Their research, “Artificial intelligence to detect papilledema from ocular fundus photographs” was published in the New England Journal of Medicine on April 14, 2020. The work was a collaborative effort between Emory Eye Center neuro-ophthalmologists and a group of researchers representing 24 centers in 15 countries around the world, led by Singapore Professor Dan Milea, MD, PhD, and Singapore engineers under the direction of Professor Tien Yin Wong, MD, PhD.
The study examines the use of a deep-learning system, or a special computer algorithm, to detect the optic disc, the visible portion of the optic nerve, and classify it as normal, papilledema (swelling of the optic disc specifically due to increased pressure in and around the brain) or another optic disc abnormality, using photographs of the back of the eye (ocular fundus).
“Examining the ocular fundus is an integral part of the physical examination that should be performed in many clinical settings where expert eye-care specialists are frequently not immediately available,” says Newman. “Recognizing abnormalities of the optic nerve is particularly important in emergency departments and neurologic and primary care clinics, where detection of papilledema can reveal vision- and life-threatening conditions of elevated intracranial pressure such as brain tumors and clots in the veins of the brain.”
“Ocular fundus photographs can remove the need for direct examination of the eye using an ophthalmoscope—an instrument non-ophthalmologists find difficult to use and rarely employ,” Newman explains. “However, just taking these photographs is not enough. Currently, someone must interpret the optic nerve appearance either on-site or via telemedicine, potentially delaying correct diagnosis and management. This artificial intelligence deep-learning system automatically and immediately correctly classifies the appearance of the optic disc without any additional clinical information.”

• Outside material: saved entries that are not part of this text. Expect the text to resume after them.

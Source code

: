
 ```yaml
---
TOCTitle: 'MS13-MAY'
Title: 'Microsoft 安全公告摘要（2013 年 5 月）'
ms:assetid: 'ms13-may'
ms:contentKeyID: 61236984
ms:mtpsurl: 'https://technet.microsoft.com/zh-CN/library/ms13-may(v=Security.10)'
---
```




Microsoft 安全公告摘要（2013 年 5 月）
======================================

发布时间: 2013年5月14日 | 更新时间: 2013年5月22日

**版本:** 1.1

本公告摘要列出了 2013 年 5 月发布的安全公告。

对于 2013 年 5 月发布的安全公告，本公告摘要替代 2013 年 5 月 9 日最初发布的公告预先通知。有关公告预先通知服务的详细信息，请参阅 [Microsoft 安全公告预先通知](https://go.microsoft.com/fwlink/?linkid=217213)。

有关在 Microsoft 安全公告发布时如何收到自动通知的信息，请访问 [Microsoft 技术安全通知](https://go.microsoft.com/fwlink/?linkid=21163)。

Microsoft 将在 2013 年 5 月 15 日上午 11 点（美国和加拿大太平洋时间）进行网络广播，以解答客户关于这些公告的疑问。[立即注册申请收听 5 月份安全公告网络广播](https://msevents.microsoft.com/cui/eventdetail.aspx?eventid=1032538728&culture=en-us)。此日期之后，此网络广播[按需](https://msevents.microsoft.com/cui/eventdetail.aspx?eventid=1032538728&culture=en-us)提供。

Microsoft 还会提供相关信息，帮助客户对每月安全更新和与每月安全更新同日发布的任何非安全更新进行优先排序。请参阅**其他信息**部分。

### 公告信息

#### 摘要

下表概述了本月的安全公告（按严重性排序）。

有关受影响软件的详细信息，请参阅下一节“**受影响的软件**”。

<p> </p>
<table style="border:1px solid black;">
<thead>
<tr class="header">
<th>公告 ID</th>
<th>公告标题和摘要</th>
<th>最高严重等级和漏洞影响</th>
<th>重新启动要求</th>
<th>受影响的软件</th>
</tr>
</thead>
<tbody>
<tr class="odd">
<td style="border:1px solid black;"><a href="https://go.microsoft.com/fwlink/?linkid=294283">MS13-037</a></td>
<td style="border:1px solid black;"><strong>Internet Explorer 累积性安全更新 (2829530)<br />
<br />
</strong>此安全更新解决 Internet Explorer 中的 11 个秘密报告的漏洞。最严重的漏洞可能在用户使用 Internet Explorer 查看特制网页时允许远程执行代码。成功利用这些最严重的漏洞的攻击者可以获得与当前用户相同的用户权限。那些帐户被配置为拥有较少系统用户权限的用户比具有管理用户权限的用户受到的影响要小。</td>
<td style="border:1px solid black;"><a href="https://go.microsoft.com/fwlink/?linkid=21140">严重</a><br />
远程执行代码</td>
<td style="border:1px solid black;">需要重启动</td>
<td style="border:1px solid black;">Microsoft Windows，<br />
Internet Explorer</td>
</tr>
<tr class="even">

The research was performed using 15,846 photographs from individuals of multiple ethnicities. The study shows that the deep-learning system can accurately differentiate between abnormal optic discs and normal optic discs 99% of the time, and between papilledema and normal optic discs 98% of the time. Further studies will investigate the use of this system in a web-based application that can be used for immediate interpretation of photographs obtained in real-life settings.

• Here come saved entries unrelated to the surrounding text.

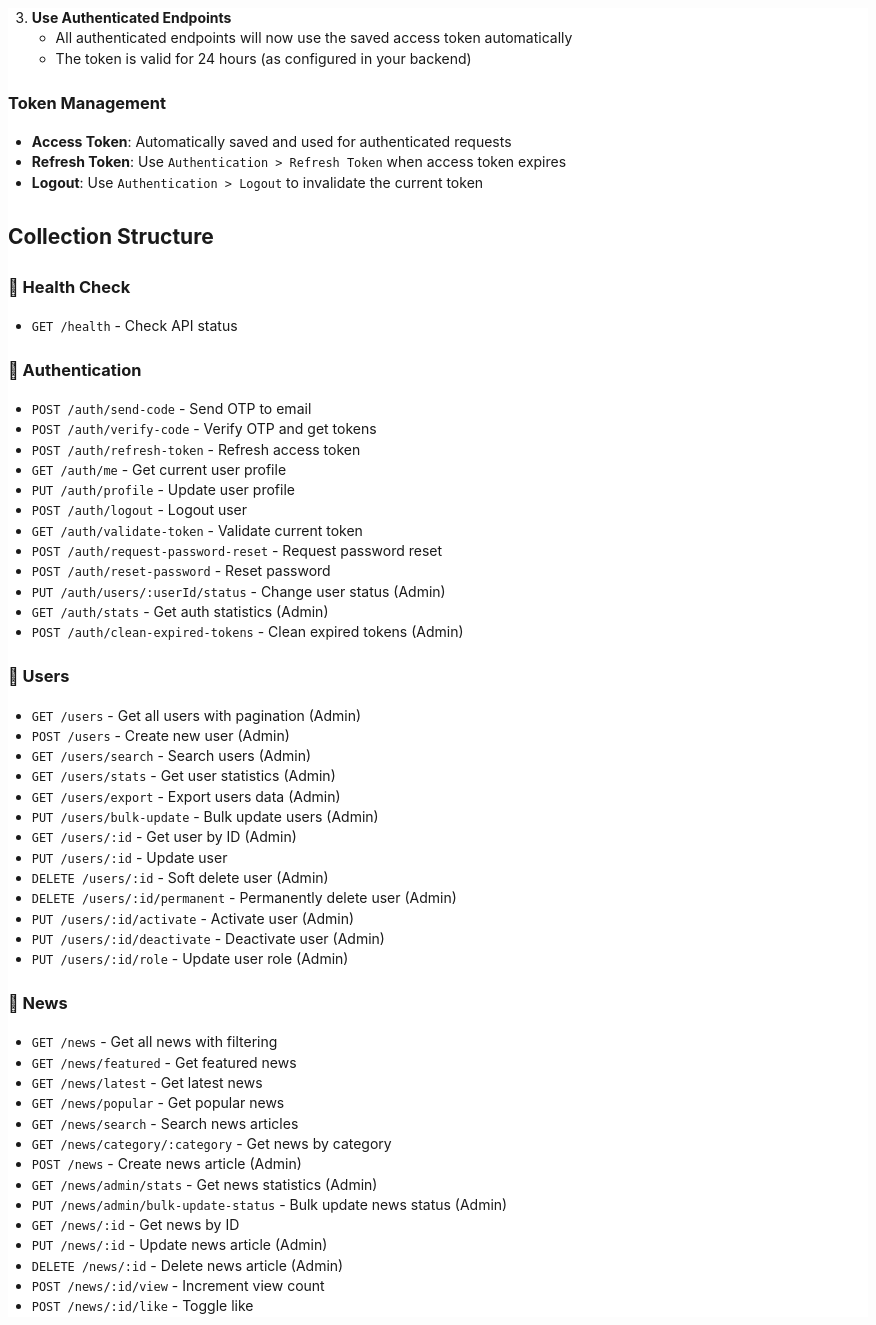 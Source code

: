 3. **Use Authenticated Endpoints**
   - All authenticated endpoints will now use the saved access token automatically
   - The token is valid for 24 hours (as configured in your backend)

### Token Management

- **Access Token**: Automatically saved and used for authenticated requests
- **Refresh Token**: Use `Authentication > Refresh Token` when access token expires
- **Logout**: Use `Authentication > Logout` to invalidate the current token

## Collection Structure

### 📁 Health Check
- `GET /health` - Check API status

### 📁 Authentication
- `POST /auth/send-code` - Send OTP to email
- `POST /auth/verify-code` - Verify OTP and get tokens
- `POST /auth/refresh-token` - Refresh access token
- `GET /auth/me` - Get current user profile
- `PUT /auth/profile` - Update user profile
- `POST /auth/logout` - Logout user
- `GET /auth/validate-token` - Validate current token
- `POST /auth/request-password-reset` - Request password reset
- `POST /auth/reset-password` - Reset password
- `PUT /auth/users/:userId/status` - Change user status (Admin)
- `GET /auth/stats` - Get auth statistics (Admin)
- `POST /auth/clean-expired-tokens` - Clean expired tokens (Admin)

### 📁 Users
- `GET /users` - Get all users with pagination (Admin)
- `POST /users` - Create new user (Admin)
- `GET /users/search` - Search users (Admin)
- `GET /users/stats` - Get user statistics (Admin)
- `GET /users/export` - Export users data (Admin)
- `PUT /users/bulk-update` - Bulk update users (Admin)
- `GET /users/:id` - Get user by ID (Admin)
- `PUT /users/:id` - Update user
- `DELETE /users/:id` - Soft delete user (Admin)
- `DELETE /users/:id/permanent` - Permanently delete user (Admin)
- `PUT /users/:id/activate` - Activate user (Admin)
- `PUT /users/:id/deactivate` - Deactivate user (Admin)
- `PUT /users/:id/role` - Update user role (Admin)

### 📁 News
- `GET /news` - Get all news with filtering
- `GET /news/featured` - Get featured news
- `GET /news/latest` - Get latest news
- `GET /news/popular` - Get popular news
- `GET /news/search` - Search news articles
- `GET /news/category/:category` - Get news by category
- `POST /news` - Create news article (Admin)
- `GET /news/admin/stats` - Get news statistics (Admin)
- `PUT /news/admin/bulk-update-status` - Bulk update news status (Admin)
- `GET /news/:id` - Get news by ID
- `PUT /news/:id` - Update news article (Admin)
- `DELETE /news/:id` - Delete news article (Admin)
- `POST /news/:id/view` - Increment view count
- `POST /news/:id/like` - Toggle like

“With more testing, our hope is that the Singapore engineers will eventually create a simple screening tool that is low-cost, easy to use and only requires photographs of a person’s eyes in a clinic or emergency department,” says Biousse. “This screening could allow serious neurologic problems to be quickly identified and treated, and potentially save a patient’s vision or life. Such a tool would help diagnose patients without having them travel to an eye clinic – a particularly important concern now, considering the COVID-19 pandemic.”
Newman currently serves as director of the Neuro-Ophthalmology service at the Emory Eye Center, where she maintains the LeoDelle Jolley Chair of Ophthalmology. She also holds the positions of professor of Ophthalmology and Neurology and instructor in Neurological Surgery at the Emory University School of Medicine.
Biousse is a professor in the Neuro-Ophthalmology service at the Emory Eye Center. She is the Cyrus H. Stoner professor of Ophthalmology, and she also holds the position of professor in the department of Neurology. She serves as the department of Ophthalmology’s vice-chair for Faculty Development, Diversity, Equity and Inclusion.
The research was funded by the Singapore National Medical Research Council and the SingHealth Duke-NUS Ophthalmology and Visual Sciences Academic Clinical Program.